What? Is Dylan even musical? Anyway, he wanted a quality instrument, so he commissioned a Wildwood banjo. Now he’s learning a few bluegrass favorites, mostly on his own. “What about lessons?” I asked. “Right now, I need to get a feel for the instrument,” he said. “No one can really teach that. So every night, for a couple hours, I tool around on it.”
It made me think about how we learn.
Most people take lessons or classes to learn something–to swim, to play the piano, to speak French, to do yoga. A teacher can guide students to learn the fundamentals. But if there’s no self-motivated practice and freestyle “tooling around,” there’s no real learning. Learning from a teacher counts for maybe 20 percent of ability, and the other 80 percent must come from independent practice (and, of course, natural talent).
Dylan played competitive tennis into his 20s. As a kid, he took lessons but eventually, at age twelve or thirteen, perceived that the conventionally taught “mechanics” were wrong for him. So he experimented on his own.
“When I changed my grip, for example,” he says, “I could immediately tell that it was mechanically correct and efficient. The technique was different from the standard way kids were being taught to play, but I could feel the correctness in my body.”
Instead of automatically deferring to well-regarded “professional” coaches, he relied on his his own instincts. For him, learning is about “feel, execution, and repetition.”
“Detailed instruction sometimes complicates things,” he says. “A person tries to learn by analyzing and becomes stiff, like trying to match a template.”
My conversation with Dylan made me realize that I tend to rely too much on formal learning. Even now, I sometimes blame my lack of progress in something on the lack of available instruction.
For example, I studied Japanese casually as a child (afterschool nihongo gakko), took two years of Japanese in college, and then revisited the language as a working adult through evening courses. Today in Vancouver there are few options for Japanese classes in town, and so I never crack open my Japanese books or arrange conversation practice with my native-Japanese friends.

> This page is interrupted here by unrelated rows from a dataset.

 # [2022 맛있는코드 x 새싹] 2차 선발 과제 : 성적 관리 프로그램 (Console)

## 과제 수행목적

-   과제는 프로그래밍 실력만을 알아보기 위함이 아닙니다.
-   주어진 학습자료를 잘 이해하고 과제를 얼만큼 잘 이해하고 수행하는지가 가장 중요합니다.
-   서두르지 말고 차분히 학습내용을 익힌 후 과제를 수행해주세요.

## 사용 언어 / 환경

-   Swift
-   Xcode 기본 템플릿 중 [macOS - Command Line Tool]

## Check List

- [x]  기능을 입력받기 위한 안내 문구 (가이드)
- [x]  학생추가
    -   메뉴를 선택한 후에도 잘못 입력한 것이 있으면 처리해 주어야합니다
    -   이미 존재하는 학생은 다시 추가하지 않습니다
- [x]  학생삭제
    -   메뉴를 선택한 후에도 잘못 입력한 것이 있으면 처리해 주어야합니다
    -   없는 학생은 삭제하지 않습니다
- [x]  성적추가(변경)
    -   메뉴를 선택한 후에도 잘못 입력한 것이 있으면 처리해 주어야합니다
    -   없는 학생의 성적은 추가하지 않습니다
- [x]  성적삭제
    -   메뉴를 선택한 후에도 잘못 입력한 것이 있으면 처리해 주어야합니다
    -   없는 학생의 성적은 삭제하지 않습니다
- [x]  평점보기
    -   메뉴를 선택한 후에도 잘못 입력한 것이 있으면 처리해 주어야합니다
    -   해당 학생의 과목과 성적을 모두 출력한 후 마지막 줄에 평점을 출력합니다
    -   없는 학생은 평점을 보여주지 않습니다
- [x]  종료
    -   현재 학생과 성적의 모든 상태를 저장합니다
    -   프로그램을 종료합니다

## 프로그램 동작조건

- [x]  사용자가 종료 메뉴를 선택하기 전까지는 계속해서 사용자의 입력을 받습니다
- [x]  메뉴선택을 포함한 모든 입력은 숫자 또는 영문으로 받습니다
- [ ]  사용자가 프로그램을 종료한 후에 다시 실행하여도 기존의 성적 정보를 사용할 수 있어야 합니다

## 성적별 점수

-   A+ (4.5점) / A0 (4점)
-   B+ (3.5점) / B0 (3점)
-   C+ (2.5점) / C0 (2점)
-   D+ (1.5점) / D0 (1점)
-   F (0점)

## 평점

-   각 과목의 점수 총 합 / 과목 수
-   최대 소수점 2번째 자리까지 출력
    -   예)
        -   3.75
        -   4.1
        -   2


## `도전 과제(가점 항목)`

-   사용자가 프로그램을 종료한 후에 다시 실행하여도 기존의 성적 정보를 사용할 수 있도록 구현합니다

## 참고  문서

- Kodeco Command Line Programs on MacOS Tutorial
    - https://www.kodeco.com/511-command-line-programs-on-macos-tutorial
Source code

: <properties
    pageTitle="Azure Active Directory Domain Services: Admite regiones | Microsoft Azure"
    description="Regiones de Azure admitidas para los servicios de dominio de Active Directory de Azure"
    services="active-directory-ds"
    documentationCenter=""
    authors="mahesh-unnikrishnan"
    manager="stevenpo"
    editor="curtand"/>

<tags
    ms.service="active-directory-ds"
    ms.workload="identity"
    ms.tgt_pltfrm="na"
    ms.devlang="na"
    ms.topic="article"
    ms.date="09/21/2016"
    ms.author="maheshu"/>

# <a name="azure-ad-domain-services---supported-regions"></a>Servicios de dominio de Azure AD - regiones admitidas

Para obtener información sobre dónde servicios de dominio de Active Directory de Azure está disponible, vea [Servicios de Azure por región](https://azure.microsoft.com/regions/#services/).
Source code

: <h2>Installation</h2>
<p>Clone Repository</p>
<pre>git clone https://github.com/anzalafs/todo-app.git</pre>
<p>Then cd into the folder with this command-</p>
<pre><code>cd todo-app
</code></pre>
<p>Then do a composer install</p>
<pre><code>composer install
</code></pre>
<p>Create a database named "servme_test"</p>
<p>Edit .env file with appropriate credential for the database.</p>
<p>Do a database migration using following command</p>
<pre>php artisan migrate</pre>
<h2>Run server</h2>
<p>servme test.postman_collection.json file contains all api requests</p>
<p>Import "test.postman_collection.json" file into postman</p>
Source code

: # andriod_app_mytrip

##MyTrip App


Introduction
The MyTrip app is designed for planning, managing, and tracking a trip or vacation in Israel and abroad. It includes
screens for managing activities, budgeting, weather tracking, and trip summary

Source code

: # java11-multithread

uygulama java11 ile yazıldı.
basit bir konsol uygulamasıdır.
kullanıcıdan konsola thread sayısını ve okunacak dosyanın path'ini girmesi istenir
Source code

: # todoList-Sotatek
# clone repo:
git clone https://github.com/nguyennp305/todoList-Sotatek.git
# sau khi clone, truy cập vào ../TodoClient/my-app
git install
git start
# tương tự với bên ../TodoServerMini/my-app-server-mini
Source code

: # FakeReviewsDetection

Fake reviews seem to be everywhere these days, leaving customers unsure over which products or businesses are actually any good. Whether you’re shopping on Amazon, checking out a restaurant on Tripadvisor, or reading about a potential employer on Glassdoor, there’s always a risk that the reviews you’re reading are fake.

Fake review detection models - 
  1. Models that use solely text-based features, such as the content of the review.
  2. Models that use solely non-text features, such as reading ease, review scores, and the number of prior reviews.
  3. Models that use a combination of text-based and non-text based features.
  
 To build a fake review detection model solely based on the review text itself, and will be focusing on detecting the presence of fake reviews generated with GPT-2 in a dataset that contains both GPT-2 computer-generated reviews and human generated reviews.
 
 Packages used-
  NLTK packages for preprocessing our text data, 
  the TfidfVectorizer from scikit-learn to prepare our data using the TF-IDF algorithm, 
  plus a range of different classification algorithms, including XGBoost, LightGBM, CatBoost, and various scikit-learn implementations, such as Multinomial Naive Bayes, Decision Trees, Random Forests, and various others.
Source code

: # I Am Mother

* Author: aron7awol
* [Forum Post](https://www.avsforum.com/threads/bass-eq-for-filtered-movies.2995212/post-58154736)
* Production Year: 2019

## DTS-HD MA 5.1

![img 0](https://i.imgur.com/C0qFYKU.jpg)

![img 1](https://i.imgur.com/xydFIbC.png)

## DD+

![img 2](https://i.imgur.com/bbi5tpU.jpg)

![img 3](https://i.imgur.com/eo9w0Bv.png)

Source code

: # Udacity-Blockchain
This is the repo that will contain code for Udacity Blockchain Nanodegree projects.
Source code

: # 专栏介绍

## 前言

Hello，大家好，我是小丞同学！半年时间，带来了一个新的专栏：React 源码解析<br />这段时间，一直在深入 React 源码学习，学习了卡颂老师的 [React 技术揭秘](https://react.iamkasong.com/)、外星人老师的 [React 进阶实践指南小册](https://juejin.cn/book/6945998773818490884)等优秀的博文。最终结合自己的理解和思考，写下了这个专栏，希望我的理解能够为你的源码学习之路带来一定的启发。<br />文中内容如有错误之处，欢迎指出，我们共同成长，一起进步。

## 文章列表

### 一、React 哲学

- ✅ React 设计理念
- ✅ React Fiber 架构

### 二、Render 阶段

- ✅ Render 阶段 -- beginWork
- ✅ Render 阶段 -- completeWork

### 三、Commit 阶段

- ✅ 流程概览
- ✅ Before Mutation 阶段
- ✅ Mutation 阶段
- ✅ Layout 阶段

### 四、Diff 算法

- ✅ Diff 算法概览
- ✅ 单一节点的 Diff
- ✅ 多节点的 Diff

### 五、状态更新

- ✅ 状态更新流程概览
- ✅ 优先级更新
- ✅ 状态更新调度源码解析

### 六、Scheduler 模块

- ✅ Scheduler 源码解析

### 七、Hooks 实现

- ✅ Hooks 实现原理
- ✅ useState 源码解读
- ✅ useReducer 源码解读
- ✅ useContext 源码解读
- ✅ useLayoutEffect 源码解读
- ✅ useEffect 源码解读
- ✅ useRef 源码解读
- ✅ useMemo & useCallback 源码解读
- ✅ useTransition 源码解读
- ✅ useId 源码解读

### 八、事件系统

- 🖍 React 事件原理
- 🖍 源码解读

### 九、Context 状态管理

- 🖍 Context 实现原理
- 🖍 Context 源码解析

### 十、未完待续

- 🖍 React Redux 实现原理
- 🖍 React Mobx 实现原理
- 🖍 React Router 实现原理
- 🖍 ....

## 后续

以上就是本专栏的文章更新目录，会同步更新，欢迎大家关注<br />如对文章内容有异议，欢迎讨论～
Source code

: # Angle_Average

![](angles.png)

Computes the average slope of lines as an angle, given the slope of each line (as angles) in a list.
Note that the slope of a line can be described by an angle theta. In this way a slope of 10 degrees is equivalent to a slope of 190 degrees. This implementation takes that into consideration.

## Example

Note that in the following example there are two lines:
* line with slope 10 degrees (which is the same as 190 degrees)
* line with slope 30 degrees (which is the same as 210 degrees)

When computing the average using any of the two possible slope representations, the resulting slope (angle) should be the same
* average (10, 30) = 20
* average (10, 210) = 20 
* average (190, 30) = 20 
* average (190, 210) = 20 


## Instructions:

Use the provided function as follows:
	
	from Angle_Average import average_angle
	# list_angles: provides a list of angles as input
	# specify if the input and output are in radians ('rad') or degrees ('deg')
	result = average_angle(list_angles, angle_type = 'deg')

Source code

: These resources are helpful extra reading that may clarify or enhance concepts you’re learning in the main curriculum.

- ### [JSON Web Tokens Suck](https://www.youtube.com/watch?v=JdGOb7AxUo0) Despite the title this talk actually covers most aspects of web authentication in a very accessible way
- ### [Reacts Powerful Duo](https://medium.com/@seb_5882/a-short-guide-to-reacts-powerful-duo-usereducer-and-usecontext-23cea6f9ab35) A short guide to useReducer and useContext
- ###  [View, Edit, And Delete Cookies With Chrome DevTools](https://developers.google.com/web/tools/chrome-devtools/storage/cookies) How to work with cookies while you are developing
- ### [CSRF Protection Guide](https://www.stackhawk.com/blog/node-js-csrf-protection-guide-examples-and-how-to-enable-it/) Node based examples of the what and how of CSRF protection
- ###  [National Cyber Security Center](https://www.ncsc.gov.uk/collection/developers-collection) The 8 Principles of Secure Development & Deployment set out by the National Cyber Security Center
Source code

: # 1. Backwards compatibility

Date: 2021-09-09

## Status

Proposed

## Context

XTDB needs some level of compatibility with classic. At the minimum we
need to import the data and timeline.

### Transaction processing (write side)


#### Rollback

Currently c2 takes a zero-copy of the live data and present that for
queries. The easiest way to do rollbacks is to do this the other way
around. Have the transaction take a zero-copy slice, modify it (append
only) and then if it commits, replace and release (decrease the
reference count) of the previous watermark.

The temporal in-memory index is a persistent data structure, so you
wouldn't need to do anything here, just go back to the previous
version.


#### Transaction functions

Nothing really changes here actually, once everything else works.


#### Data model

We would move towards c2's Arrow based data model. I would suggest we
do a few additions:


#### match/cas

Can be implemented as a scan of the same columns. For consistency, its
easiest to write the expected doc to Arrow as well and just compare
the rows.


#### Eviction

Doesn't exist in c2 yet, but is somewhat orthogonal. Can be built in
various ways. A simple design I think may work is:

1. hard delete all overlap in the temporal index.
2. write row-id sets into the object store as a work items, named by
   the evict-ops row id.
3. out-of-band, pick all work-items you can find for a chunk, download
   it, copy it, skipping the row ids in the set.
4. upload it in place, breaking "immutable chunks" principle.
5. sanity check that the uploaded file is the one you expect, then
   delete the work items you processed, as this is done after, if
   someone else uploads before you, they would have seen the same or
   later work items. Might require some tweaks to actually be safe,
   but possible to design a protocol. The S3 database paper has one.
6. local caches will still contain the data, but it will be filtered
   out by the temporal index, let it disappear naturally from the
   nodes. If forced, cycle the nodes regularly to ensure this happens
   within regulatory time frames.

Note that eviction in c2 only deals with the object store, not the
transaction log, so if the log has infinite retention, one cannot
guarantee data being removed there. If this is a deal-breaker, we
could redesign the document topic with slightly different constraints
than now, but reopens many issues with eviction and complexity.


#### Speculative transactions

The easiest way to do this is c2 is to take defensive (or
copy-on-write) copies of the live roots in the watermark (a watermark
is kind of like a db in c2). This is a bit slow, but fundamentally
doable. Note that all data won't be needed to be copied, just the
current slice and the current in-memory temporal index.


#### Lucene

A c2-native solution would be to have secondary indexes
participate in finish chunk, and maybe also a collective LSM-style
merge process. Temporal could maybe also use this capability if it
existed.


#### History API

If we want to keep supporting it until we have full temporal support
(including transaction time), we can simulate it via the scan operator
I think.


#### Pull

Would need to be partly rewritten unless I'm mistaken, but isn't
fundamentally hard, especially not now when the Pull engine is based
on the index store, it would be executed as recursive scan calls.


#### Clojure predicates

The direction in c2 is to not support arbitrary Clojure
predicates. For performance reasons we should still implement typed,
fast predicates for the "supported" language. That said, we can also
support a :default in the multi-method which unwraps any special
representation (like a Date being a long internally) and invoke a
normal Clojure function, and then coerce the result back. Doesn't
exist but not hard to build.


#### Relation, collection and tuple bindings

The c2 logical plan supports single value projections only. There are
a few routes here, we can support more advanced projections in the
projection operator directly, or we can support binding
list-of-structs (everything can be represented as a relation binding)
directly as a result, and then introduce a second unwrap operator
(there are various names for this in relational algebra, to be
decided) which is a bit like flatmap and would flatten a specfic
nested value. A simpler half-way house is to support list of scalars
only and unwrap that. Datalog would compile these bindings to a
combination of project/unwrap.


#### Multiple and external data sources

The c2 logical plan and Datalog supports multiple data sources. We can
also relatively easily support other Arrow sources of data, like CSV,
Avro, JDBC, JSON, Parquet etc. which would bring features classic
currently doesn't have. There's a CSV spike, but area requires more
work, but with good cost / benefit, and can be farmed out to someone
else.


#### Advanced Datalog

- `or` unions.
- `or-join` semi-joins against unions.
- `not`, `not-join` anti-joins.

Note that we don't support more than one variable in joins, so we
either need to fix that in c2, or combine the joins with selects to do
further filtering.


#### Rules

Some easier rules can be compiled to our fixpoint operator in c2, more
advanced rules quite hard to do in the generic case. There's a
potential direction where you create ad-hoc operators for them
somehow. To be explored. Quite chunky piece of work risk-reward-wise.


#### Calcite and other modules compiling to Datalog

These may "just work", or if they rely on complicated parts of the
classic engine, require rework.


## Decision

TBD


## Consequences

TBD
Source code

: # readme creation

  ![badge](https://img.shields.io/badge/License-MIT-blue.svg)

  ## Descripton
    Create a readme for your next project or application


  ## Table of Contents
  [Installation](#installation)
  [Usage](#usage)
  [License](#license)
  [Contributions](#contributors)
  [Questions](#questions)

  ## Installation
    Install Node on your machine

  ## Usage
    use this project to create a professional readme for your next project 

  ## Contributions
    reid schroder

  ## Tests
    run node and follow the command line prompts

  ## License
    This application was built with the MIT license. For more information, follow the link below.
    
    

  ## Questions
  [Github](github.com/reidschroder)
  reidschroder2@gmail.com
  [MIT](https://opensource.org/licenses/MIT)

If I were more self-motivated about learning Japanese, I might be quite proficient by now, honto ni.
Same with pranayama, which also has few class options. While I practice pranayama more than I do Japanese, I could be more regular, more diligent–with or without a teacher. Actually, in my opinion, infrequent pranayama classes suit me. Between classes, there’s enough time to practice the techniques taught. I know, firsthand, that if I learn one technique in a class, I need to practice it 100 times on my own even to touch it.
The trouble with lessons, classes, and formal instruction: they give the impression that you’re learning, when you’re actually only being introduced. In school, which I took seriously, I experienced real learning only when I actually cared about the subject. Good grades are misleading. (A person can attend a top-10 law school, get a JD, and pass the bar exam without deep knowledge, believe me.)
Thinking about Dylan and his gleaming bluegrass banjo makes me smile–and reminds me of the importance of teaching myself. Some of us might like the structure of formal instruction, especially with the right teacher. But there’s much that we can, should, and must do on our own.